Should election officials have the power to ban uniformed police officers from voting in polling places?

Police Officers Blocked from Voting in Durham

That question was highlighted in the 2020 general election when an election official in Durham (because, of course, it was Durham) banned uniformed deputies from voting:

In Durham, a poll worker recently turned away two deputies who showed up to vote while in uniform at the Durham County Library polling location.

The situation only became public knowledge after former Durham Sheriff Mike Andrews posted on Facebook “two deputies were denied the right to vote in their uniform.”

That prompted some backtracking from Durham election officials and the officers were later able to vote. Durham Director of Elections Derek Bowens said that “no one was intentionally turned away” (except they were). He also stated that the ban was “erroneous” but “taken from the perspective of mitigating voter intimidation.”

Memo Banning Uniformed Police Officers from Polling Places

The situation arose from a memo issued by the North Carolina State Board of Elections (SBE) to county election boards that stated it was “not appropriate or permissible for law enforcement to be stationed at a voting place.” The memo went on to state:

  • Law enforcement may only “periodically drive by” polling places in need of increased security.
  • Any officers on hand at polling places to help with parking and traffic issues “must be in plain clothes.”

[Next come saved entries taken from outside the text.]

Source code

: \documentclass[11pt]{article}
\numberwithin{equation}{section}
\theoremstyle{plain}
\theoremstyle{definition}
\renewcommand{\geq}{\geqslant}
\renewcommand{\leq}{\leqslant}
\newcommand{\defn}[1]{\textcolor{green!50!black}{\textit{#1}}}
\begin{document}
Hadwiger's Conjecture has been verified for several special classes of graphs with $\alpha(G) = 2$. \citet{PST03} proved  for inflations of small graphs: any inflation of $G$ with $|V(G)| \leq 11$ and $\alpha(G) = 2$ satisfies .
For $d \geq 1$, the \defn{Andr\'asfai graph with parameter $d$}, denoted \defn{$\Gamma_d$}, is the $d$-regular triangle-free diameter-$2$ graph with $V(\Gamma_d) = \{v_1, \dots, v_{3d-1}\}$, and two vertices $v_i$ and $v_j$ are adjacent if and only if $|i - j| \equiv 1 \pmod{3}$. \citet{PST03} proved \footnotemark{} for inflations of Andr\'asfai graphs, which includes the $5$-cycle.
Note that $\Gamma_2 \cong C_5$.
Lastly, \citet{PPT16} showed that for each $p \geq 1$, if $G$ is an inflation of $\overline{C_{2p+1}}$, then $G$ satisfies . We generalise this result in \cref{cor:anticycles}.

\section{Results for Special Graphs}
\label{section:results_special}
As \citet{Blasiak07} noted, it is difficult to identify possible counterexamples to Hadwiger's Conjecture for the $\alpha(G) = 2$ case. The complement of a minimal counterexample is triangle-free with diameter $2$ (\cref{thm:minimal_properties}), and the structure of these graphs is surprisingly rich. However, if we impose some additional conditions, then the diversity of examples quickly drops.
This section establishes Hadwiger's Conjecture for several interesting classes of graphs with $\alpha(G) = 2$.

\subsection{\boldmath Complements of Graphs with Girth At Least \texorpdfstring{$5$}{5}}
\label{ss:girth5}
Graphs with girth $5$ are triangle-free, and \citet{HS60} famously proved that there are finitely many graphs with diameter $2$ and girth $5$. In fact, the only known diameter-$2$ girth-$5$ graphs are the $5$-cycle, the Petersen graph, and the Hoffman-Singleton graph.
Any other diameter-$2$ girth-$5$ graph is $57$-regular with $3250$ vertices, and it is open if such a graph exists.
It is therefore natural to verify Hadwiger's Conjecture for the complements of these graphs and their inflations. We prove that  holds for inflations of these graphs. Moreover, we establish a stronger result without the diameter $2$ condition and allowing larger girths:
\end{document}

The rationale given by the SBE for those restrictions is that some voters find police officers at the polls to be intimidating.

Near the end of that general prohibition of uniformed police officers from polling places, the SBE added an affirmation that police officers are “permitted” to vote while in uniform. Somehow the Durham elections official was not aware of the permission the state elections board granted for police officers to vote.

Bill Would Firmly Establish Uniformed Officers’ Right to Vote

To rectify the problem demonstrated by the SBE memo and the incident in Durham, legislators are stepping up to affirm the right of police officers and other uniformed personnel to vote.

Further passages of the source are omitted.